Entre os textos publicados por S. Thiago chamam a atenção os que se detêm em episódios engraçados que tiveram como cenário a cidade de Florianópolis. Um deles ficou conhecido como “Robô da Fainco” e aconteceu em 1968. Na época, a cidade foi atraída por um evento promovido com o intuito de mostrar novidades tecnológicas na indústria e no comércio, e um empresário local decidiu aproveitar a popularidade da série televisiva “Perdidos no espaço” para apresentar um robô na feira, realizada no campus da UFSC (Universidade Federal de Santa Catarina), no bairro Trindade.

Mais que o evento, as pessoas queriam conhecer a máquina, pagando ingresso por isso, até que um vigia noturno da feira, desconfiado, resolveu ficar de espreita após a bolsa de uma visitante ter sido furtada bem no local onde o suposto robô circulava e ficava desligado à noite. A certa altura, ele percebeu que o robô descansou o pé numa parede e logo depois deu um espirro! Não pensou duas vezes: chamou a polícia, que descobriu a farsa, prendeu o robô e o dono, numa das madrugadas mais agitadas que Floripa já viveu.

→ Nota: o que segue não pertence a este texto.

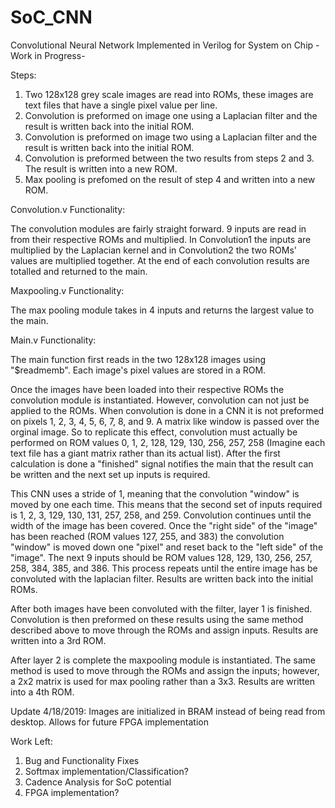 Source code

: # SoC_CNN

Convolutional Neural Network Implemented in Verilog for System on Chip -Work in Progress-

Steps:

1) Two 128x128 grey scale images are read into ROMs, these images are text files that have a single pixel value per line.
2) Convolution is preformed on image one using a Laplacian filter and the result is written back into the initial ROM.
3) Convolution is preformed on image two using a Laplacian filter and the result is written back into the initial ROM.
4) Convolution is preformed between the two results from steps 2 and 3. The result is written into a new ROM.
5) Max pooling is prefomed on the result of step 4 and written into a new ROM.

Convolution.v Functionality:

The convolution modules are fairly straight forward. 9 inputs are read in from their respective ROMs and multiplied. In Convolution1 the inputs are multiplied by the Laplacian kernel and in Convolution2 the two ROMs' values are multiplied together. At the end of each convolution results are totalled and returned to the main.

Maxpooling.v Functionality:

The max pooling module takes in 4 inputs and returns the largest value to the main.

Main.v Functionality:

The main function first reads in the two 128x128 images using "$readmemb". Each image's pixel values are stored in a ROM. 

Once the images have been loaded into their respective ROMs the convolution module is instantiated. However, convolution can not just be applied to the ROMs. When convolution is done in a CNN it is not preformed on pixels 1, 2, 3, 4, 5, 6, 7, 8, and 9. A matrix like window is passed over the orginal image. So to replicate this effect, convolution must actually be performed on ROM values 0, 1, 2, 128, 129, 130, 256, 257, 258 (Imagine each text file has a giant matrix rather than its actual list). After the first calculation is done a "finished" signal notifies the main that the result can be written and the next set up inputs is required. 

This CNN uses a stride of 1, meaning that the convolution "window" is moved by one each time. This means that the second set of inputs required is 1, 2, 3, 129, 130, 131, 257, 258, and 259. Convolution continues until the width of the image has been covered. Once the "right side" of the "image" has been reached (ROM values 127, 255, and 383) the convolution "window" is moved down one "pixel" and reset back to the "left side" of the "image". The next 9 inputs should be ROM values 128, 129, 130, 256, 257, 258, 384, 385, and 386. This process repeats until the entire image has be convoluted with the laplacian filter. Results are written back into the initial ROMs. 

After both images have been convoluted with the filter, layer 1 is finished. Convolution is then preformed on these results using the same method described above to move through the ROMs and assign inputs. Results are written into a 3rd ROM.

After layer 2 is complete the maxpooling module is instantiated. The same method is used to move through the ROMs and assign the inputs; however, a 2x2 matrix is used for max pooling rather than a 3x3. Results are written into a 4th ROM.

Update  4/18/2019: Images are initialized in BRAM instead of being read from desktop. Allows for future FPGA implementation


Work Left:
1) Bug and Functionality Fixes
2) Softmax implementation/Classification?
3) Cadence Analysis for SoC potential
4) FPGA implementation?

A história tem mais duas versões, incluindo a de que um anão que ficava dentro da máquina de lata decidiu ir ao banheiro fazer xixi e foi desmascarada por alguém que o seguiu e ficou espiando por uma fresta…

A farsa do robô apresentado em evento de tecnologia virou crônica – Foto: Arquivo pessoal/ND

Inclusão social por meio da tecnologia

Formado em engenharia elétrica e administração de empresas, Heitor S. Thiago tem pós-graduações em marketing, computação e gestão da inovação. Depois de trabalhar muitos anos na antiga Telesc (Telecomunicações de Santa Catarina), sempre na área de informática, seguiu carreira como analista de sistemas e programador de computadores, até que passou a fazer parte do CPDI (Criando Pontes Digitais Inclusivas), associação que oferece cursos e formação com foco na inclusão social, onde é hoje diretor executivo.

“Já beneficiamos mais de 30 mil pessoas em todo o Estado”, informa. Os beneficiados têm entre 16 a mais de 60 anos, dentro da missão de “transformar vidas, fortalecer comunidades por meio da formação em tecnologias da informação e comunicação e de um aprendizado complementar voltado à prática da cidadania e do empreendedorismo”.